-- Records for this exercise follows --

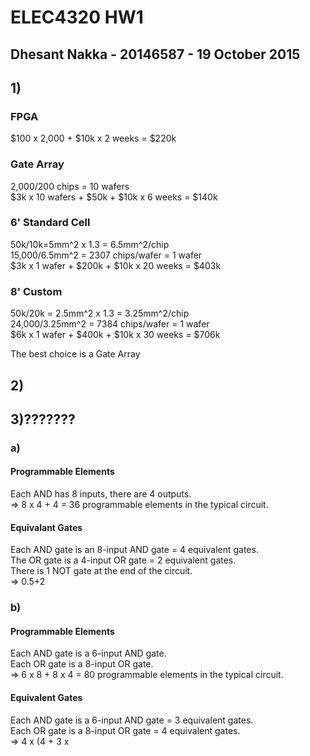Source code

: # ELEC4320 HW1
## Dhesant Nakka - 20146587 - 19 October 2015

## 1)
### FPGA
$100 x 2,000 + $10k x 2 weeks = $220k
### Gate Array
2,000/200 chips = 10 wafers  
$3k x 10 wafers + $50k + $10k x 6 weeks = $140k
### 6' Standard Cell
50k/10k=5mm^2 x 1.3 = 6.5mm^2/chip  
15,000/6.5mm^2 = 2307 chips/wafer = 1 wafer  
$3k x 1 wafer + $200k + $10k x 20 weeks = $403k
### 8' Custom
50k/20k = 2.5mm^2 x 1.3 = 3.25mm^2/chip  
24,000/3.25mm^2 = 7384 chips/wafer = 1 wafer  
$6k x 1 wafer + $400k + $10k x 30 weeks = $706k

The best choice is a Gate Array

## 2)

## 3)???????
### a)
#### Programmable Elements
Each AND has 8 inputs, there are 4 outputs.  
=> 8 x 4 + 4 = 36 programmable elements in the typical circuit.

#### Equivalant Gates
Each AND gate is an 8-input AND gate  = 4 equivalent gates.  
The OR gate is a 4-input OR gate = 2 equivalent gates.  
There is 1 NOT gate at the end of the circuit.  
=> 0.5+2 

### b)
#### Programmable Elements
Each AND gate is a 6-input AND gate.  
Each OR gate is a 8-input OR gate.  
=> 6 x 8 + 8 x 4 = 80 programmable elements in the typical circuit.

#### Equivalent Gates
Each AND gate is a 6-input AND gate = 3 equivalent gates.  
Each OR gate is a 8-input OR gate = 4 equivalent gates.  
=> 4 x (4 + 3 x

-- Records for this exercise concluded --
-- Records for this exercise follows --

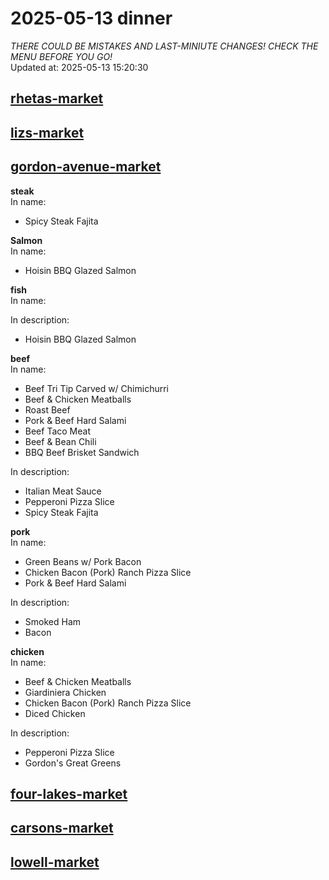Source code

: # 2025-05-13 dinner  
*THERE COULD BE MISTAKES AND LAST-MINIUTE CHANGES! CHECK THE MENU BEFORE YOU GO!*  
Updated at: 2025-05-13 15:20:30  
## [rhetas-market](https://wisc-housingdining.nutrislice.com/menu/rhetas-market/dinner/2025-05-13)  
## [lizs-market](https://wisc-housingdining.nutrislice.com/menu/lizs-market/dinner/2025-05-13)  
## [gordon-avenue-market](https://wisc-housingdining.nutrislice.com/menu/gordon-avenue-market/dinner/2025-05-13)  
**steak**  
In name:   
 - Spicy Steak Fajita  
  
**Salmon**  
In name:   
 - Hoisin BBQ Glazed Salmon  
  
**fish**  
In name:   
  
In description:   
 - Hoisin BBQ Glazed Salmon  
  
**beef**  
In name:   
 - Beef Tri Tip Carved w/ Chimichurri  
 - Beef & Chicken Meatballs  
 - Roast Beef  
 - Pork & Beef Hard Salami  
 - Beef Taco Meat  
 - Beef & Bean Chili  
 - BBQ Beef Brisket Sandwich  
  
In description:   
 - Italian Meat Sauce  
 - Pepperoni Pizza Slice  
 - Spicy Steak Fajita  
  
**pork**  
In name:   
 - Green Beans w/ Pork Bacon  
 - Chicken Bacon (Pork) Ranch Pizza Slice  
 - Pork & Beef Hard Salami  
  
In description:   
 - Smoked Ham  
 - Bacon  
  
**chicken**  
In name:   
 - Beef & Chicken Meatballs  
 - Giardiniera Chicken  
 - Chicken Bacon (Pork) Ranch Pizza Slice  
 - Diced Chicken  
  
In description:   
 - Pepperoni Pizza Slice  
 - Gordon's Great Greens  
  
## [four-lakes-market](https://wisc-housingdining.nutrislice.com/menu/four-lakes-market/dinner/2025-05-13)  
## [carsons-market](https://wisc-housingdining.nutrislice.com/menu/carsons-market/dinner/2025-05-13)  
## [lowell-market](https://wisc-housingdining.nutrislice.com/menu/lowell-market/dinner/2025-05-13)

-- Records for this exercise concluded --

■ **Exercise objective**:
Copy out only the lines of the records above from the one with "15,000/6.5mm^2 = 2307 chips/wafer = 1 wafer" through the one with "#### Equivalant Gates", exactly as they stand, both included.

■ **Answer to the problem**:
15,000/6.5mm^2 = 2307 chips/wafer = 1 wafer  
$3k x 1 wafer + $200k + $10k x 20 weeks = $403k
### 8' Custom
50k/20k = 2.5mm^2 x 1.3 = 3.25mm^2/chip  
24,000/3.25mm^2 = 7384 chips/wafer = 1 wafer  
$6k x 1 wafer + $400k + $10k x 30 weeks = $706k

The best choice is a Gate Array

## 2)

## 3)???????
### a)
#### Programmable Elements
Each AND has 8 inputs, there are 4 outputs.  
=> 8 x 4 + 4 = 36 programmable elements in the typical circuit.

#### Equivalant Gates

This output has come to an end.